Only one stretch of the data below is needed. Output the lines from the one with "Supervanish is a very new vanish plugin." up to and including the one with "players in vanish", exactly as they stand.

=== Source records ===

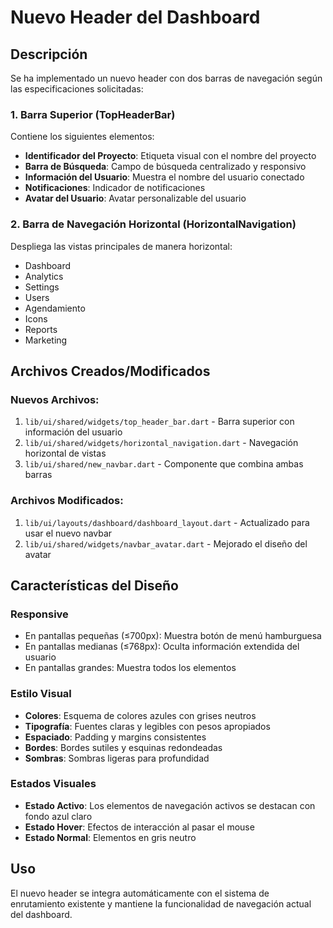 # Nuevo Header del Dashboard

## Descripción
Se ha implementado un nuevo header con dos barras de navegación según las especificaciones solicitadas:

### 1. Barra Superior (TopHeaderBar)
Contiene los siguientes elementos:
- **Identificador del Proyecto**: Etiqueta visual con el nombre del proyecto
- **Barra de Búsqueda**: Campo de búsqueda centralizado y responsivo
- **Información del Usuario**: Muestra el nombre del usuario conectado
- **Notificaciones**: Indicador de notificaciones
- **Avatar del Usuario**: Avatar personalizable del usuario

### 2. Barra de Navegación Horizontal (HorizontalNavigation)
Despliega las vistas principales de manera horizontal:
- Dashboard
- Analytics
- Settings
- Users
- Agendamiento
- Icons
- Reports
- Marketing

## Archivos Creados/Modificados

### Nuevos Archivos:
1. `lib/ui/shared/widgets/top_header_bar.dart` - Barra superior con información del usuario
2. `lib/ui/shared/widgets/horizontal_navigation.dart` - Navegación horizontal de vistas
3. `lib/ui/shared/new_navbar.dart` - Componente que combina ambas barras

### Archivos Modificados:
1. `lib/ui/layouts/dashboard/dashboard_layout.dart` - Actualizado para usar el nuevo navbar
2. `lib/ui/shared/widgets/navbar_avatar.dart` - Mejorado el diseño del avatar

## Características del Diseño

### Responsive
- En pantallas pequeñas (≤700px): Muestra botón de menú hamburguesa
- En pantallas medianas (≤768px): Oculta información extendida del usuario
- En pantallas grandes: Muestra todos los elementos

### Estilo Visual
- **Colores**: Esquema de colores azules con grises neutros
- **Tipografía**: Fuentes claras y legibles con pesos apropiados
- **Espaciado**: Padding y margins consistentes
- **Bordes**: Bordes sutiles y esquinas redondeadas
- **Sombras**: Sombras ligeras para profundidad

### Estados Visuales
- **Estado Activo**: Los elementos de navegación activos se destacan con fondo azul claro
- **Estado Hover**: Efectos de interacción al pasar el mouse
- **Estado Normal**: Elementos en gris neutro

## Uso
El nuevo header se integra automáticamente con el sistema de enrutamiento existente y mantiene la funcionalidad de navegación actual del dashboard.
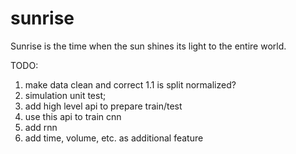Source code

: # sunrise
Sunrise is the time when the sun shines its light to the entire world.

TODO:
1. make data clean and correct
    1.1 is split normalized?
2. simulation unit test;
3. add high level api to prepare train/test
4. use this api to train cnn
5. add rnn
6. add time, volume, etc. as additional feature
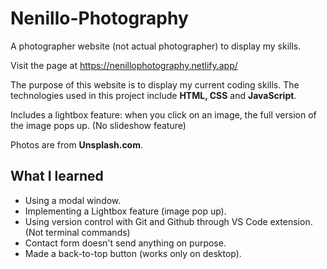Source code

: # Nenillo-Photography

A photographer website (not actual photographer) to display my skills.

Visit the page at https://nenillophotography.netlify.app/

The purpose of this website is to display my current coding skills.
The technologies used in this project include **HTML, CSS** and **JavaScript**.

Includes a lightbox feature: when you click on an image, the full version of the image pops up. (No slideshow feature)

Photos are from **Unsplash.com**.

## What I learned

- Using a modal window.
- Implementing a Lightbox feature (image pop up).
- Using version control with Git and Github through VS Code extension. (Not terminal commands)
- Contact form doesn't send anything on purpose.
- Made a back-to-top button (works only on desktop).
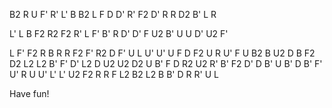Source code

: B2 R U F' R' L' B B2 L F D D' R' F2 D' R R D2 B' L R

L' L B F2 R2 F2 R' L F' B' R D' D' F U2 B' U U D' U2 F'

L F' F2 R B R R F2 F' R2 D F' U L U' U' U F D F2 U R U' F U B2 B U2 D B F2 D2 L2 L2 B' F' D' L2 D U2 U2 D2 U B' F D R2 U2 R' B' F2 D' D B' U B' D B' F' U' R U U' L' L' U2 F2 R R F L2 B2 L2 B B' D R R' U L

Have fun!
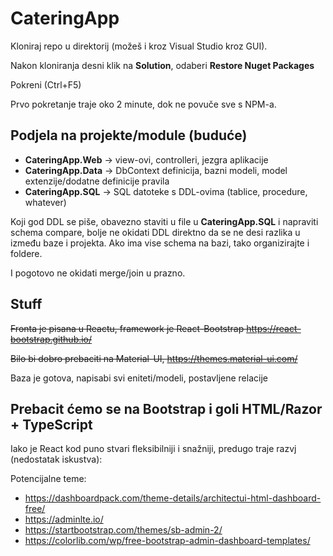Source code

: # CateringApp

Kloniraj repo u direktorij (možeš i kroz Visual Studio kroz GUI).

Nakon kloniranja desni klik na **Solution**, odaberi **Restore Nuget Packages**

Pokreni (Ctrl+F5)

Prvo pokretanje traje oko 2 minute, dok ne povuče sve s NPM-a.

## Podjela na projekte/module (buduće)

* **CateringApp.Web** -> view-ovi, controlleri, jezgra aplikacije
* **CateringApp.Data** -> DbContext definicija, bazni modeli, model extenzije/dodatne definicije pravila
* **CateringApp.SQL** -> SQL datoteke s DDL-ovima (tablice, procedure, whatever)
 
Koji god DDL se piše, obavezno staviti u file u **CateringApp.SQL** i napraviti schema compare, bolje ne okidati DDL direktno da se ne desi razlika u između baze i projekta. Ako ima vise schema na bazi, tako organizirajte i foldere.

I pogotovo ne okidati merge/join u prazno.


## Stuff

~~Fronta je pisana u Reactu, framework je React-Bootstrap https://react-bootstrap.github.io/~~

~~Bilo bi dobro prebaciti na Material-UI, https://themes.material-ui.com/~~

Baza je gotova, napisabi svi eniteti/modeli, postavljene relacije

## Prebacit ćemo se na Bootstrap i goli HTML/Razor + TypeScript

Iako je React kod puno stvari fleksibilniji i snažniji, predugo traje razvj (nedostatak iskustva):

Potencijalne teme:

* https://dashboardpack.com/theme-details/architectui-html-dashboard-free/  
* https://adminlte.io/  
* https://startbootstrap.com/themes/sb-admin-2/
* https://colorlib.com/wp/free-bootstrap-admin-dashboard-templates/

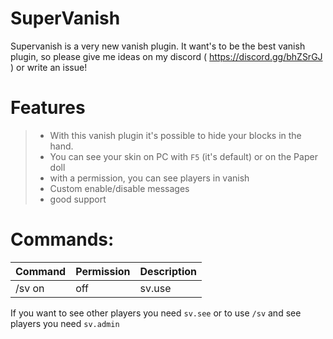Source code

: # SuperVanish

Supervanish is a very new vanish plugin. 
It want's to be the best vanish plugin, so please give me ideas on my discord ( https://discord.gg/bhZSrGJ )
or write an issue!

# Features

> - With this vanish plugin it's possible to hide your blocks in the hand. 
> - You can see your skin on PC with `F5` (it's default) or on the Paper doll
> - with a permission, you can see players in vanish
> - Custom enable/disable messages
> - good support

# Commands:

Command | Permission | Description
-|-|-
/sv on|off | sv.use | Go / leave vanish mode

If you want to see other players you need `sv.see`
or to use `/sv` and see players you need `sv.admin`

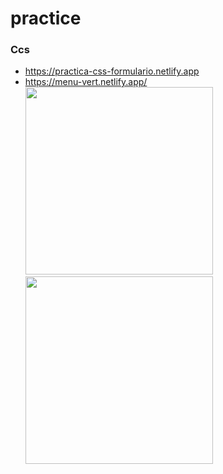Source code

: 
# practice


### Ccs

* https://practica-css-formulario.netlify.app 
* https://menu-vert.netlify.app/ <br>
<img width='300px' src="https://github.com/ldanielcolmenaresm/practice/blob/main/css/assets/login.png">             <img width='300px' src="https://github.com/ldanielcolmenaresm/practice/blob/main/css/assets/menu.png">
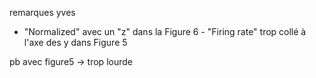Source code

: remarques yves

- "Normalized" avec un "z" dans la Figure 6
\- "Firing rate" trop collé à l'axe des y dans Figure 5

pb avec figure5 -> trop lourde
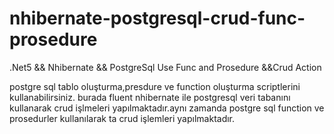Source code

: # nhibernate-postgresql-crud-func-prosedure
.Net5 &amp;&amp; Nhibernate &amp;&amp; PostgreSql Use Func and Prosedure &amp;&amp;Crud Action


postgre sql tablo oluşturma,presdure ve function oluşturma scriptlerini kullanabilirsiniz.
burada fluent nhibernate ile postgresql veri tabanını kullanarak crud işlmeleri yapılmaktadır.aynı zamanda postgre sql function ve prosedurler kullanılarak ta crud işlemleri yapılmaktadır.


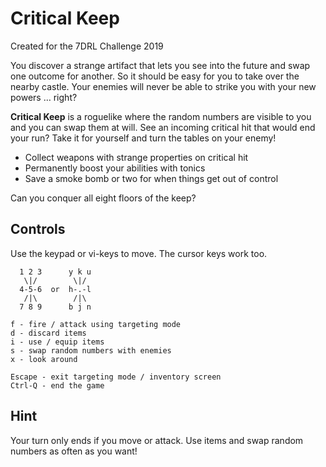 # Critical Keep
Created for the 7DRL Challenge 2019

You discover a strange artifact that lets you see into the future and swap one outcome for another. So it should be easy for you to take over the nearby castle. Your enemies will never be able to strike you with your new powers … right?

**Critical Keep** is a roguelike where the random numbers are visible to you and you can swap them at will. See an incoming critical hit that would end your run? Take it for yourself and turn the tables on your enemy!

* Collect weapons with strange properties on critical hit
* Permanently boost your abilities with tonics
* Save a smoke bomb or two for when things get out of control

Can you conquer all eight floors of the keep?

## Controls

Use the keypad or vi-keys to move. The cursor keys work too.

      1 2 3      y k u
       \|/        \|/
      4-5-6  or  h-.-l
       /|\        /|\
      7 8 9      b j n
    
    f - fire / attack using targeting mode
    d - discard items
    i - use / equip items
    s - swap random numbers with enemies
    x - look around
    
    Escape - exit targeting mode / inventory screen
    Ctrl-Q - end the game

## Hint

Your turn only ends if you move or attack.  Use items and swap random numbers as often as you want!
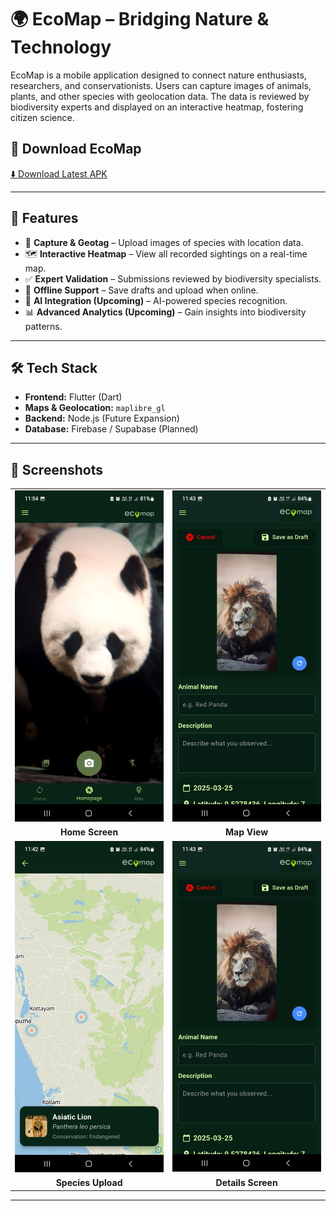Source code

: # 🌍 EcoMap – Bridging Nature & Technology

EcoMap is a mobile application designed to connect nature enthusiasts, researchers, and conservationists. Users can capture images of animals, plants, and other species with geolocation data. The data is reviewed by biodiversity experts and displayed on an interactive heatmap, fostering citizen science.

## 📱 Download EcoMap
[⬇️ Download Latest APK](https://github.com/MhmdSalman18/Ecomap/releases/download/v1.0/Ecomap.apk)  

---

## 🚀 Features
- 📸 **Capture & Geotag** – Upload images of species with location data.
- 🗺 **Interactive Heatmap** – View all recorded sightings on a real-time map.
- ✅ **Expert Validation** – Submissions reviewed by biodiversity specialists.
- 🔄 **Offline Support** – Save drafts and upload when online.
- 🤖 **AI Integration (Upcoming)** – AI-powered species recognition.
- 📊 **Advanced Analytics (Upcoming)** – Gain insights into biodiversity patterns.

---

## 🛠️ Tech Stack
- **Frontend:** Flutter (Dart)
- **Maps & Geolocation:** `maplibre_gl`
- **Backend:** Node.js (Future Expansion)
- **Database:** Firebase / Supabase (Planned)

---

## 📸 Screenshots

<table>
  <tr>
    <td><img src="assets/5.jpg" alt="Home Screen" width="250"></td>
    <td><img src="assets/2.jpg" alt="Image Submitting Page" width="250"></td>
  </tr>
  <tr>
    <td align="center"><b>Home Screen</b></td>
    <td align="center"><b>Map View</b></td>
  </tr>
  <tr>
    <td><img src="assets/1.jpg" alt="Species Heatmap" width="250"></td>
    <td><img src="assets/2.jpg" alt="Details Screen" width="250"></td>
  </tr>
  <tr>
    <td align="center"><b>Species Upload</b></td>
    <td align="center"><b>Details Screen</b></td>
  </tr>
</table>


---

===

→ **Output for this exercise**:
Supervanish is a very new vanish plugin. 
It want's to be the best vanish plugin, so please give me ideas on my discord ( https://discord.gg/bhZSrGJ )
or write an issue!

# Features

> - With this vanish plugin it's possible to hide your blocks in the hand. 
> - You can see your skin on PC with `F5` (it's default) or on the Paper doll
> - with a permission, you can see players in vanish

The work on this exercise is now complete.